Baca berita tanpa iklan. Gabung Kompas.com+

"Kami Merasa Lebih Nyaman"

Kompas.com - 15/05/2013, 03:55 WIB

Saat ditawari mengosongkan lahan ketika banjir melanda Pluit, Januari-Februari 2013, tak banyak penghuni Waduk Pluit bergegas pindah. Alasannya macam-macam, terutama karena jauh dari lokasi kerja atau sekolah. Seorang warga Muara Baru lain menyatakan, ada kepentingan bisnis di balik usaha sebagian warga melarang tetangganya pindah ke rusun. Mereka khawatir usaha kos semakin sepi dan tak laku lagi.

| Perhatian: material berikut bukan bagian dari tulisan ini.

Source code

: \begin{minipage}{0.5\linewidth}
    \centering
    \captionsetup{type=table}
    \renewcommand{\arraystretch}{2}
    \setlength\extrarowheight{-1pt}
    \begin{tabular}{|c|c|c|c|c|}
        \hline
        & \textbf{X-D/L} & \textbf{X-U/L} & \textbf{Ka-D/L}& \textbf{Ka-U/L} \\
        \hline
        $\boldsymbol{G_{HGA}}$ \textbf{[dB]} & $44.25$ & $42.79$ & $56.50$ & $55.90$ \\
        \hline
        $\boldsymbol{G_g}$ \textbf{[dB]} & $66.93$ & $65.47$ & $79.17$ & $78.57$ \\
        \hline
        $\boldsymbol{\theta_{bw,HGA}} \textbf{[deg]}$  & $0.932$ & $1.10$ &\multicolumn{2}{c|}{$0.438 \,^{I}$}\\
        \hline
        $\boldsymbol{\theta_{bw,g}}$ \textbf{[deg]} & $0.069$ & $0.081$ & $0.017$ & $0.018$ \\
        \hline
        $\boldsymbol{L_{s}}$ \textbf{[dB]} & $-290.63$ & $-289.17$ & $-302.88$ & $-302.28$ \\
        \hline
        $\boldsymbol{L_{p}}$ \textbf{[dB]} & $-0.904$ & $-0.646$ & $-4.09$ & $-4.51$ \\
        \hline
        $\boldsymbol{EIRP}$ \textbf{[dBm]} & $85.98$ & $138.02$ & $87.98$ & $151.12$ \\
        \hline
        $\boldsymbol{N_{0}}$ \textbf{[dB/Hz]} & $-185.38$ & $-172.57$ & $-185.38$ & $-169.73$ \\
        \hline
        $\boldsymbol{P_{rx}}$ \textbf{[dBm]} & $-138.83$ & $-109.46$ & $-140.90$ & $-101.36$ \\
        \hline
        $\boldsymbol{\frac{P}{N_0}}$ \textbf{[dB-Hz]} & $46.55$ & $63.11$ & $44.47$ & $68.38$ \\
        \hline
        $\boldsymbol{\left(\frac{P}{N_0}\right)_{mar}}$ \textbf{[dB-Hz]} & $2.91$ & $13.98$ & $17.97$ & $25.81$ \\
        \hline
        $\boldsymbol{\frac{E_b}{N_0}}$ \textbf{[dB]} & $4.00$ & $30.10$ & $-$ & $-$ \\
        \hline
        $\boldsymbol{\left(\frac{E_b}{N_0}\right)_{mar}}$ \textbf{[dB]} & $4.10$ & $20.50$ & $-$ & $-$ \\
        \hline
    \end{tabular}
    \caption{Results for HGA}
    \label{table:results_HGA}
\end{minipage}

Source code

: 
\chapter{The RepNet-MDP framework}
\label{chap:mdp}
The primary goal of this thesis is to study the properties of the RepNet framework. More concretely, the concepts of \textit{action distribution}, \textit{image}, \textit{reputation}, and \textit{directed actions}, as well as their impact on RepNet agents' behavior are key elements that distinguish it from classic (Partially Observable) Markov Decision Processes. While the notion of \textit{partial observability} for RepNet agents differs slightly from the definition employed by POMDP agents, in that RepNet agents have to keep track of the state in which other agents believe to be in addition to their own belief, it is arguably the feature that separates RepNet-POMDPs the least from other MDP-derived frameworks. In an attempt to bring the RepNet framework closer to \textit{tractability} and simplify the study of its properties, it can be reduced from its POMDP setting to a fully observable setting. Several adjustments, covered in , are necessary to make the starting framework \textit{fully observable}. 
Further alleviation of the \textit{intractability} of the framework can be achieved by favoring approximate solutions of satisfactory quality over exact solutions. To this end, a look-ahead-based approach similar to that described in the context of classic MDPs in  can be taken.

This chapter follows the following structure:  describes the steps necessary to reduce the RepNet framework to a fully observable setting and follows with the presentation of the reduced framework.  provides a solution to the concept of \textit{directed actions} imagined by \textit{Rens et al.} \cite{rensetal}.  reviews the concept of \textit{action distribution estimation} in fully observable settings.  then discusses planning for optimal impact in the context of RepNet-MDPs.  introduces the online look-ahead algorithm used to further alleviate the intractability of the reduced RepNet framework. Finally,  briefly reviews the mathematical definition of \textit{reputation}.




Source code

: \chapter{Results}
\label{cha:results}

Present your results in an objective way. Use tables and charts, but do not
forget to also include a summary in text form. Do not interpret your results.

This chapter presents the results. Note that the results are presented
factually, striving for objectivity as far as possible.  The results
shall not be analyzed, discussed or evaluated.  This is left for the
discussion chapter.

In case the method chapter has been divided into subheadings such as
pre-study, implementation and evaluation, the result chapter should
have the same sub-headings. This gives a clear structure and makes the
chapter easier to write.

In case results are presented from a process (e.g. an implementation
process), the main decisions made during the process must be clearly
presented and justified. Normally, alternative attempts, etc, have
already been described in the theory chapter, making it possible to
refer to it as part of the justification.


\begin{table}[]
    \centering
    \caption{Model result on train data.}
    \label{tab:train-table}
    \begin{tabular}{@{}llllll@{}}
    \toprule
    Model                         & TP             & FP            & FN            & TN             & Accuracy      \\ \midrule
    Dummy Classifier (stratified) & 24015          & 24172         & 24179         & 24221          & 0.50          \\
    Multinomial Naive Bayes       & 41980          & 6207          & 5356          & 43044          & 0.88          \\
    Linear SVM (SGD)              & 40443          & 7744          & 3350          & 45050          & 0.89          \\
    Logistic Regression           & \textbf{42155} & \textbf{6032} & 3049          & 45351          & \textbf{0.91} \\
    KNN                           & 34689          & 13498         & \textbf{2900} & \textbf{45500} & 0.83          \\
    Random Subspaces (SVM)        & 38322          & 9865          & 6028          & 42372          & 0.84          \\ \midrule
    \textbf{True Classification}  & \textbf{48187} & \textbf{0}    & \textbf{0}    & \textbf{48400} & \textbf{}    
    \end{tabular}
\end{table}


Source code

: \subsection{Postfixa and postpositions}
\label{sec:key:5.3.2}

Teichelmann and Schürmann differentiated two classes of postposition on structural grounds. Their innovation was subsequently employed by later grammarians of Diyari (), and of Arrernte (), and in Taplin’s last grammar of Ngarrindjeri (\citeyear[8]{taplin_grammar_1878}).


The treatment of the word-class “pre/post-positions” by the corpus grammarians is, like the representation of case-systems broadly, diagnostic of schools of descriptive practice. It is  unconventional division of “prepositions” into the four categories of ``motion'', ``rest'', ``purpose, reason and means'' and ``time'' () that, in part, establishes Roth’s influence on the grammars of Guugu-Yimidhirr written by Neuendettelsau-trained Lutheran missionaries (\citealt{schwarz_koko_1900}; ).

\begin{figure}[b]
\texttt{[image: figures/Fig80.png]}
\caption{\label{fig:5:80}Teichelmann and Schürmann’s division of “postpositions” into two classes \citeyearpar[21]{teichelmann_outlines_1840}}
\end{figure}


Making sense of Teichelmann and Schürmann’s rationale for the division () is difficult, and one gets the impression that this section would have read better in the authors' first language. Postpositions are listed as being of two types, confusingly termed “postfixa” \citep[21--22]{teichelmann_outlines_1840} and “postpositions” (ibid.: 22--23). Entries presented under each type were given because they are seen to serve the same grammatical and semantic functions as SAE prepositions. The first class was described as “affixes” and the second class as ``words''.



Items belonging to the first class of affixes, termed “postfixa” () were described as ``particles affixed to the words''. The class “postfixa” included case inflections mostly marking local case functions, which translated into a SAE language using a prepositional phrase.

Padahal, pemerintah mengiming-imingi mereka dengan sejumlah fasilitas, yakni gratis biaya sewa tiga bulan, air dan listrik, serta rumah berperabot lengkap, termasuk kulkas, kompor gas, televisi, kasur, dan meja kursi.

Lebih nyaman

Seperti Hotmauli, Iis (28), penghuni Rusun Marunda, menilai, tinggal di Rusun Marunda jauh lebih nyaman ketimbang di sekitar Waduk Pluit. Selain lingkungan yang lebih bersih, biaya sewa jauh lebih murah dari kontrakannya di Muara Baru. Iis dikenai tarif subsidi Rp 151.000 per bulan, sedangkan sewa rumah sebelumnya Rp 300.000 per bulan.

Hunian di Muara Baru umumnya berdiri di atas perairan yang bewarna hitam, penuh sampah, dan berbau busuk. Saat banjir, rumah-rumah di sekitar Waduk Pluit terendam berhari-hari hingga ketinggian 1,6 meter. Tidak hanya itu, penghuni baru Rusun Marunda diberi pelatihan keterampilan gratis, seperti tata rias kecantikan, tata boga, dan servis elektronik. Mereka juga diberi modal dan lokasi usaha.

Pemerintah juga membuka rute kapal Marunda-Muara Baru dan menyediakan bus untuk membantu transportasi warga Muara Baru yang direlokasi ke Marunda. Pemerintah juga menambah pusat kesehatan, tempat ibadah, dan sekolah untuk anak usia dini di Rusun Marunda.

Selain itu, pemerintah juga merelokasi warga di kawasan Waduk Pluit ke Rusun Buddha Tzu Chi di Muara Angke dan Cengkareng, Rusun Pinus Elok di Penggilingan Cakung, dan Rusun Waduk Pluit Penjaringan. Diperkirakan telah lebih dari 1.200 keluarga pindah ke rusun.

Meski demikian, tak sedikit warga yang bertahan tinggal di Waduk Pluit. Jumlah penghuni lahan waduk diperkirakan masih sekitar 8.000 keluarga. Hingga Rabu, warga Muara Baru menolak kehadiran aparat dan alat berat yang akan membongkar bangunan. ”Kami khawatir rumah warga digusur,” kata Rose (34), koordinator warga waduk Pluit, terkait aksi itu.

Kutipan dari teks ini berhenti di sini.